Hexagonal Ohm

Using the principles of Thevenin equivalent resistance a circuit or part of a circuit, that contains only resistors, can be replaced by a single resistance value. By breaking the circuit down into smaller parts and then using the calculated Thevenin equivalent resistance in subsequent calculations the total equivalent resistance can be determined.

|| denotes parallel

- - denotes series. Calculating the equivalent resistance R,EF considering only the resistors R4, R10, R11.

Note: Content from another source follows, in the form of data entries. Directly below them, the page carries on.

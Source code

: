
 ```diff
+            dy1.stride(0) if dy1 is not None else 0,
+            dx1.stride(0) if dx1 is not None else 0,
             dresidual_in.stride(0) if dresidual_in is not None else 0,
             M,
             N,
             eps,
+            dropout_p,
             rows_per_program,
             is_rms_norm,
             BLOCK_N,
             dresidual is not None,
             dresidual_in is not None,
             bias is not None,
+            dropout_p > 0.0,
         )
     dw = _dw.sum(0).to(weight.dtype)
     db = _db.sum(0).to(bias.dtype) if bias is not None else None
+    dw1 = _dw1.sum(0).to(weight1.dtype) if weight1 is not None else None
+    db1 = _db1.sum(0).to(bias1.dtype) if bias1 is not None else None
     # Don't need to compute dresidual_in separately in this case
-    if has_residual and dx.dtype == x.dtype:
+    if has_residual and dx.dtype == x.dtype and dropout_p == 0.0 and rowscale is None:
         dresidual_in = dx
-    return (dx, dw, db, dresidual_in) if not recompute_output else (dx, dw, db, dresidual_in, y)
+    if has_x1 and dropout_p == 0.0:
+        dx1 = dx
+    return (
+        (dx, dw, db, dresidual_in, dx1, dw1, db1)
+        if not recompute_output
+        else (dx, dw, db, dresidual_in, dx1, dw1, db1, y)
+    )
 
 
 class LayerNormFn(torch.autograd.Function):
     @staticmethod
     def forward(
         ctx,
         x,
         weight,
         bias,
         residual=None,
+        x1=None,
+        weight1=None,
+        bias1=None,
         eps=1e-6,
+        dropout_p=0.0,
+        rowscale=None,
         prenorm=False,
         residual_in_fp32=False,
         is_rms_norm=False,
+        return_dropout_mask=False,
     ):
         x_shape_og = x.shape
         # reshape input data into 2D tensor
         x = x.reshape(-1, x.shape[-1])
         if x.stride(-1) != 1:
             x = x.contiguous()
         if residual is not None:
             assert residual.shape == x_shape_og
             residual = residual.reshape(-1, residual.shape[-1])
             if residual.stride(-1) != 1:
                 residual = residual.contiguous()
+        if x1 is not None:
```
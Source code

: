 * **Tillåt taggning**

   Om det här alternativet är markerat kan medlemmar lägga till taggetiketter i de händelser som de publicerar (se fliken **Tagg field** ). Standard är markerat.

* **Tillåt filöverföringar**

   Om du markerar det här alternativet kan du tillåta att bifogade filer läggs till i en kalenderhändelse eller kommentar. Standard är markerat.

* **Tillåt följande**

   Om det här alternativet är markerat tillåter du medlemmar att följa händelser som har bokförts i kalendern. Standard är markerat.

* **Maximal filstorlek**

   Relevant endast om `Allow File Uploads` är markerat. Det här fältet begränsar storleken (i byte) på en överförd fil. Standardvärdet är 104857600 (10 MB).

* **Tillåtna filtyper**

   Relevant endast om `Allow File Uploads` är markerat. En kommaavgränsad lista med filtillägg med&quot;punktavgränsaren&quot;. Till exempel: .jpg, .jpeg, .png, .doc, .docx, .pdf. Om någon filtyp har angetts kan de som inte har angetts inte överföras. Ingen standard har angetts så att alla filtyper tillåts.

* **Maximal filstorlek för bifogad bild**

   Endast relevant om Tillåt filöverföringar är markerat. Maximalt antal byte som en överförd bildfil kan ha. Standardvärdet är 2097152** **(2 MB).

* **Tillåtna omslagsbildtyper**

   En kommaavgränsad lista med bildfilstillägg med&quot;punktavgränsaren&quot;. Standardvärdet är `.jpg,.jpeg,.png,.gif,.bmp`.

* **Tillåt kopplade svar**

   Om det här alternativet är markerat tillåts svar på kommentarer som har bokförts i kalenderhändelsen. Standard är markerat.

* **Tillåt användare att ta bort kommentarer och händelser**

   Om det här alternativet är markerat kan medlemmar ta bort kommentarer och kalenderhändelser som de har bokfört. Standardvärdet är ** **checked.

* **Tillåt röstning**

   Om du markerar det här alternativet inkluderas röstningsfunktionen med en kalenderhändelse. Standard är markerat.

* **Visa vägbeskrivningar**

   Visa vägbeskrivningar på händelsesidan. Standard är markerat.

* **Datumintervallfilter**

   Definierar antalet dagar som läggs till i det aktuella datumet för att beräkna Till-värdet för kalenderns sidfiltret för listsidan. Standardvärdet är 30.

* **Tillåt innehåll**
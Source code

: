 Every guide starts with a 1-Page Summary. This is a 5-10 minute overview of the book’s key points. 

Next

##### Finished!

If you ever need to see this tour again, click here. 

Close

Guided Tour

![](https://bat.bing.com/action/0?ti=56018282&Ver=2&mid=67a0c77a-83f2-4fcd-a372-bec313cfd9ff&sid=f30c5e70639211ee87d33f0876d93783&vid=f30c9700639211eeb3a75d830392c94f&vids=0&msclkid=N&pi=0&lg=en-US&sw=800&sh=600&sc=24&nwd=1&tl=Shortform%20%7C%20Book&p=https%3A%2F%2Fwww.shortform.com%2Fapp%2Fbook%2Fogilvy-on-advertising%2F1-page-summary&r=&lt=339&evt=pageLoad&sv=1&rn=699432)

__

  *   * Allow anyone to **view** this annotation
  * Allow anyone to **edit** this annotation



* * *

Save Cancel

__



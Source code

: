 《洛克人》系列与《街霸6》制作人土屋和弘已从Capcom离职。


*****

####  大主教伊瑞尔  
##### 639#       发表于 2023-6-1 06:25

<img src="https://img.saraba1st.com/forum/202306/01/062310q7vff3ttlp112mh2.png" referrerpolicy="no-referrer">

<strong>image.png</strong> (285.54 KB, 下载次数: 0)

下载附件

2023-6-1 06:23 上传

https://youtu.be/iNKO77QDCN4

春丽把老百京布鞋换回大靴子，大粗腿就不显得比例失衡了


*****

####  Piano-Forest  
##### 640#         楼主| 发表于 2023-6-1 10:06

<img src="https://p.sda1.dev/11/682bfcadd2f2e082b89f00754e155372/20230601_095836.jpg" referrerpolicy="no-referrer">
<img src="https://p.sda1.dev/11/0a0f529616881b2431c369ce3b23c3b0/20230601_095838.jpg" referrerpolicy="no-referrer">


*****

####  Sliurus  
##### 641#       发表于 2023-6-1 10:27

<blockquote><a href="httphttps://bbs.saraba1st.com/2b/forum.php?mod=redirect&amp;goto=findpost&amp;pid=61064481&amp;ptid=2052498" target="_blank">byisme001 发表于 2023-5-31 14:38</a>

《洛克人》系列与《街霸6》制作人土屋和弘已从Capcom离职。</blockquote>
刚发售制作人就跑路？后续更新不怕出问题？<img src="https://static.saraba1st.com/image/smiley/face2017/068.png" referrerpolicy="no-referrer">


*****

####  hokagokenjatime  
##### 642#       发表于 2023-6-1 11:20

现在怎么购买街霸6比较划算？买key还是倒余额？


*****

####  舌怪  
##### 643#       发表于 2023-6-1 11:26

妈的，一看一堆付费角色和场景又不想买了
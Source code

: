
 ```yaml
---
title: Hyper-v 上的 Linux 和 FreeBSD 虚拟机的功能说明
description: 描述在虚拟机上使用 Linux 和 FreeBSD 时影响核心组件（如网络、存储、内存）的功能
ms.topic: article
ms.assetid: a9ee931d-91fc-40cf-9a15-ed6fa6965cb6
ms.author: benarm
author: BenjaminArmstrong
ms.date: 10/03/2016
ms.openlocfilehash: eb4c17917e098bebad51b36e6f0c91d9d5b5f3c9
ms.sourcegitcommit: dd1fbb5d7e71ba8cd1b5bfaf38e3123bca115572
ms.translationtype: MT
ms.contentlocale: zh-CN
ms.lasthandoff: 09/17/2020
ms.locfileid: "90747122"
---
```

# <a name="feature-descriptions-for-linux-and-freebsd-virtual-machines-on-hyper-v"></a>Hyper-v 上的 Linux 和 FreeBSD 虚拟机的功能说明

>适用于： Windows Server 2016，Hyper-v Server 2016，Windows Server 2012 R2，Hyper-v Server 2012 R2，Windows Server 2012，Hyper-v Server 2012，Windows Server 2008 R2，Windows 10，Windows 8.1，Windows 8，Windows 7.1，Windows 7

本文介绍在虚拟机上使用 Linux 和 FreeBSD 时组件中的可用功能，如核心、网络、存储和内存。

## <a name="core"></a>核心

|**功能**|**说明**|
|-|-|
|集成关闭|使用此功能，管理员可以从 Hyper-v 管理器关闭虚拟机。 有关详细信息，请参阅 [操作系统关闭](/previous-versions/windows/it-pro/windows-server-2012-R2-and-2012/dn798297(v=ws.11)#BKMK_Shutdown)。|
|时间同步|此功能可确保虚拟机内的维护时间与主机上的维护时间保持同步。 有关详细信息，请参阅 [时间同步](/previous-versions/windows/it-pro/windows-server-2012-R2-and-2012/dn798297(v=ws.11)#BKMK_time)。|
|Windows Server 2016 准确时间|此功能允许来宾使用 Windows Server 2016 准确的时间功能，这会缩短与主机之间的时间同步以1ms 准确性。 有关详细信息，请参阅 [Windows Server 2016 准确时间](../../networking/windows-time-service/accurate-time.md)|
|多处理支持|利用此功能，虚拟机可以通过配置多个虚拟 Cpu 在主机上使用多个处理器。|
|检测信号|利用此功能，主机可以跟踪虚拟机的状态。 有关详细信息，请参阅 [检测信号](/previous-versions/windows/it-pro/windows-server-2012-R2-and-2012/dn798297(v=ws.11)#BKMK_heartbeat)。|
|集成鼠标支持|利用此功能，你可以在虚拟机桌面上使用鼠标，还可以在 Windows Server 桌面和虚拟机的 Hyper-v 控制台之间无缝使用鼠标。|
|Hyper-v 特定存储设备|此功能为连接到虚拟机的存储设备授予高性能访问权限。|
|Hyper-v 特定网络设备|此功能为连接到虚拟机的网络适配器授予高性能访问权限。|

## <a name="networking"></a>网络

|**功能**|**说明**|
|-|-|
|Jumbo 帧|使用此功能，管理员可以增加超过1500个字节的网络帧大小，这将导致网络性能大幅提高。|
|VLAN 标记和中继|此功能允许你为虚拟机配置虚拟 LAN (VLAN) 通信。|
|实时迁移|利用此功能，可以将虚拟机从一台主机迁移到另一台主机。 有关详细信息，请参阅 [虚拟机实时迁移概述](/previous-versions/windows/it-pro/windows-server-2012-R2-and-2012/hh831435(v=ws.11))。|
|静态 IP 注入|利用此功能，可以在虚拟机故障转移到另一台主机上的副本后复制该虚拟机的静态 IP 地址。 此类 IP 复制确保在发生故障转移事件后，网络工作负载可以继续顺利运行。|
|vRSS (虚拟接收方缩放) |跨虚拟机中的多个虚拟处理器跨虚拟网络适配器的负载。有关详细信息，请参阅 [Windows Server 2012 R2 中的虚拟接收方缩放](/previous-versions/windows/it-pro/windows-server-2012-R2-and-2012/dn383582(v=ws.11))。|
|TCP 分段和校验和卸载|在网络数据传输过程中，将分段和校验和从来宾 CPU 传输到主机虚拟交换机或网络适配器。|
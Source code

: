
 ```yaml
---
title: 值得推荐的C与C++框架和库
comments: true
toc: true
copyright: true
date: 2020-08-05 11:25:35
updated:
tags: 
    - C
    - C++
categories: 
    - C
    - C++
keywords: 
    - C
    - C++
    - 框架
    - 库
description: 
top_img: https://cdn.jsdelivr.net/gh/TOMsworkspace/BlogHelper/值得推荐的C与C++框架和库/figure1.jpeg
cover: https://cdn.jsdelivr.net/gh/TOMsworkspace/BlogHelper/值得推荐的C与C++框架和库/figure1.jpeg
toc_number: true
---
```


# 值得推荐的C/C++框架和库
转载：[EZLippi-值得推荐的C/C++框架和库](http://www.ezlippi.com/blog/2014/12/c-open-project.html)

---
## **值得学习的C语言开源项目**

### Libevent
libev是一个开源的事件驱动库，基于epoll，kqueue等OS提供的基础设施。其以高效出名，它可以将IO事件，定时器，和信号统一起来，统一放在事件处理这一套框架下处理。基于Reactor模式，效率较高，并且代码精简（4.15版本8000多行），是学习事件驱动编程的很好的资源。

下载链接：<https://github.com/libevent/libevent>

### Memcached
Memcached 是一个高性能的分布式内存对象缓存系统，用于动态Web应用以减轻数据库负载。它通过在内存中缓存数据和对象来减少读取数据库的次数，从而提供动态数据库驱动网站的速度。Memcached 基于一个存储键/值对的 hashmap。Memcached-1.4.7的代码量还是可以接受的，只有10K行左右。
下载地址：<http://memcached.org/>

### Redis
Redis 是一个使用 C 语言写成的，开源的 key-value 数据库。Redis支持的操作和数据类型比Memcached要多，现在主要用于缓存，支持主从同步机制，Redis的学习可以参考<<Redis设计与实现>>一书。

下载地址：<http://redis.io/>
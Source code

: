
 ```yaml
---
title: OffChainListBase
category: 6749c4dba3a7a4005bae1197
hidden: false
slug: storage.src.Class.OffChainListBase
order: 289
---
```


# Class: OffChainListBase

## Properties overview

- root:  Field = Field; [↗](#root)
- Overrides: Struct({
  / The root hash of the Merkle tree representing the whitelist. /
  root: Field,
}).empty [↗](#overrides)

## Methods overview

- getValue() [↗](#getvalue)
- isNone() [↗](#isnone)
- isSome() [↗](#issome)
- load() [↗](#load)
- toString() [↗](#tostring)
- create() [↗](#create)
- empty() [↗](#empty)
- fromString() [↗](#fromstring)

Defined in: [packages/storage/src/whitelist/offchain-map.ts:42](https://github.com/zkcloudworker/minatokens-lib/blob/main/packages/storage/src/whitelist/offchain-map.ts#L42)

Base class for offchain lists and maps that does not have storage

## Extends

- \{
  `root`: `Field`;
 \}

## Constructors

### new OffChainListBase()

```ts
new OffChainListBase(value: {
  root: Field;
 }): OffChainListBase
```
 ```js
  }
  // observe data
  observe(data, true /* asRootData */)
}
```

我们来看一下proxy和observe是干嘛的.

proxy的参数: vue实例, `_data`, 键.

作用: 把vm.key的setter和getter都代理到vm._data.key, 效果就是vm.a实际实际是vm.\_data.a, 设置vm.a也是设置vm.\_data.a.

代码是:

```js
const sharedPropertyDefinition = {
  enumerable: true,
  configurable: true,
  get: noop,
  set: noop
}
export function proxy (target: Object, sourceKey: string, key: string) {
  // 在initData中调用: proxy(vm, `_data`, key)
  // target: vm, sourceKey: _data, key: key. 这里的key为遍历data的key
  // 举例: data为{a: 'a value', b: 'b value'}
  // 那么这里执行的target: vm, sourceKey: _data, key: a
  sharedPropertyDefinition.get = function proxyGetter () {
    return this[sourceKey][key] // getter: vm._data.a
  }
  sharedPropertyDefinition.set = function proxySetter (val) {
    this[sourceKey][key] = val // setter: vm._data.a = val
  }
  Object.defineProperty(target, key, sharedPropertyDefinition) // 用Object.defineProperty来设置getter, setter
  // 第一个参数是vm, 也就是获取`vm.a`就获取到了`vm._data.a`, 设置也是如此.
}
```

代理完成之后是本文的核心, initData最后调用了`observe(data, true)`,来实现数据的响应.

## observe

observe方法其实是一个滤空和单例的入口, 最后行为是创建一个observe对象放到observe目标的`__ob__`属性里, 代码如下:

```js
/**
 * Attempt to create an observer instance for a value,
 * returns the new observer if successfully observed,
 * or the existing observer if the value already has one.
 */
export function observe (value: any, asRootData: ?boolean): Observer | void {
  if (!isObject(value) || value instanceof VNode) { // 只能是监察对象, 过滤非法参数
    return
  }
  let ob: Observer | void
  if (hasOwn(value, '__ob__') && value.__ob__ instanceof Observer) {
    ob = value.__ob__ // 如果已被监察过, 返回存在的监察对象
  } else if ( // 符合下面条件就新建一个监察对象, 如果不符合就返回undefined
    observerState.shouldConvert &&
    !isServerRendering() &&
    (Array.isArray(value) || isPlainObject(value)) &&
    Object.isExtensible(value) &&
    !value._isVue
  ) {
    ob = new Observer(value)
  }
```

R,EF = (R11 - - R10) || R4

$\frac { 1 }{ { R }_{ EF } } =\frac { 1 }{ { R }_{ 11 }+{ R }_{ 10 } } +\frac { 1 }{ { R }_{ 4 } } =\frac { 1 }{ 40 } +\frac { 1 }{ 20 } =\frac { 3 }{ 40 }$

$\ { R }_{ EF }=\frac {40 }{ 3 } \Omega$

Calculating the equivalent resistance R,CD considering only the resistances R3, R5, R9, R12, R,EF

R,CD = (R12 - - R9 || (R3 - - REF - - R5).

$\frac { 1 }{ { R }_{ CD } } =\frac { 1 }{ { R }_{ 12 }+{ R }_{ 9 } } +\frac { 1 }{ { R }_{ 3 }+{ R }_{ EF }+{ R }_{ 5 } } =\frac { 1 }{ 20+20 } +\frac { 1 }{ 20+\frac { 40 }{ 3 } +20 } =\frac { 1 }{ 40 } +\frac { 3 }{ 160 } =\frac { 7 }{ 160 }$

${ R }_{ CD }=\frac { 160}{7 } \Omega$

Calculating the equivalent resistance, R,AB considering the resistances R1, R2, R6, R7, R8, R,CD.

R,AB = R1 || (R7 - - R8) || (R2 - - R,CD - - R6) $\frac { 1 }{ { R }_{ AB } } =\frac { 1 }{ { R }_{ 1 } } +\frac { 1 }{ { R }_{ 7 }+{ R }_{ 8 } } +\frac { 1 }{ { R }_{ 2 }+{ R }_{ CD }+{ R }_{ 6 } } =\frac { 1 }{ 20 } +\frac { 1 }{ 40 } +\frac { 1 }{ 20+\frac { 160 }{ 7 } +20 } =\frac { 40 }{ 440 }$

${ R }_{ AB }=11 \Omega$